Only the lines containing the string "projects" are needed; copy all of them from the listing.

- - -

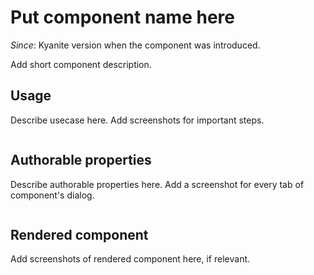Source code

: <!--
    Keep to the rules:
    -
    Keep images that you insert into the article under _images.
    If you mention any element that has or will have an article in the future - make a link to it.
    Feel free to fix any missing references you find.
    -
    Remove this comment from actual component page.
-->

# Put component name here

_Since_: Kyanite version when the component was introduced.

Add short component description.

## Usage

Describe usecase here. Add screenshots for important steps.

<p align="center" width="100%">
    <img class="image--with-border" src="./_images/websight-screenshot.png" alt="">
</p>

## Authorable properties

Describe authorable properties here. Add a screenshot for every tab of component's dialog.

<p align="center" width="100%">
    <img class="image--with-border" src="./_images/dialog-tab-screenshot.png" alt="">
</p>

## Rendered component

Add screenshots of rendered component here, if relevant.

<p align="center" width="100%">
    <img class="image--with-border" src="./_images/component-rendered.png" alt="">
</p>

- - -

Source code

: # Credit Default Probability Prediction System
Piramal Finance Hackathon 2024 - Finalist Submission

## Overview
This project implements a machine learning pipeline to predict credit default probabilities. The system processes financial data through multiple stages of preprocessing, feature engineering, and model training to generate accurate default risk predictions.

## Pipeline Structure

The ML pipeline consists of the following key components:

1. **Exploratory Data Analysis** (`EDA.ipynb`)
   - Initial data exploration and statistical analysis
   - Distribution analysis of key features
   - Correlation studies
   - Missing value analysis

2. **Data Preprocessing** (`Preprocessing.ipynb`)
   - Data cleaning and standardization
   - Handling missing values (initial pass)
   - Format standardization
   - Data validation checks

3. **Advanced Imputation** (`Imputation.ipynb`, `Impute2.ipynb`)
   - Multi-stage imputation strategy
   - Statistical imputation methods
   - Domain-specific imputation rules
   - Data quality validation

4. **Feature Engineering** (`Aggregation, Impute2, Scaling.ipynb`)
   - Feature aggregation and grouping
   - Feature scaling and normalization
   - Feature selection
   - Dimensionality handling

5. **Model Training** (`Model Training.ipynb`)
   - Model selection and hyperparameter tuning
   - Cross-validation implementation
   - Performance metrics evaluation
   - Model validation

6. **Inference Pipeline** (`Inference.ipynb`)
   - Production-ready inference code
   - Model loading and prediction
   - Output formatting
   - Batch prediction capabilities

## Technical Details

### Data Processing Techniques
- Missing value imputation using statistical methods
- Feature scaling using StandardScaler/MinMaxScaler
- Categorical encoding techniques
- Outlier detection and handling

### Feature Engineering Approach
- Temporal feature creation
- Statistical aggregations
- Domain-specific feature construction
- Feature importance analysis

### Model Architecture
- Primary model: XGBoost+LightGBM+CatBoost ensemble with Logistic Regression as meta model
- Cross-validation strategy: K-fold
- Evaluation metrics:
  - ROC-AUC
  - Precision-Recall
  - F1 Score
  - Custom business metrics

- - -

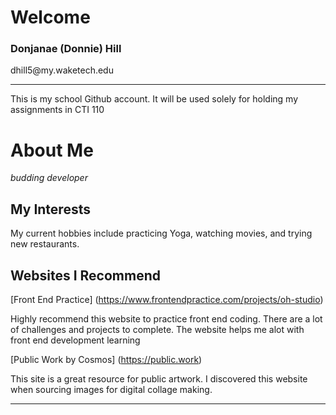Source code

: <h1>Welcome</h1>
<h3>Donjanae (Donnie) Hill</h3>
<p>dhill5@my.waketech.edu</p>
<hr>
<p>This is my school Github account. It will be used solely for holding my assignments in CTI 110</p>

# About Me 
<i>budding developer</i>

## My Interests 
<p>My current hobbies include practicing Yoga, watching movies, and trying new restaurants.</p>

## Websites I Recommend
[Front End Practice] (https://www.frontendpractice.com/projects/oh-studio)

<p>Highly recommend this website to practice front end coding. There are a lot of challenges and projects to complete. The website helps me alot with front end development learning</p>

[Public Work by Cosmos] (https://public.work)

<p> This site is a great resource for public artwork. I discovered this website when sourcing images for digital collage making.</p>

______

- - -

_TASK SOLUTION:_
[Front End Practice] (https://www.frontendpractice.com/projects/oh-studio)
<p>Highly recommend this website to practice front end coding. There are a lot of challenges and projects to complete. The website helps me alot with front end development learning</p>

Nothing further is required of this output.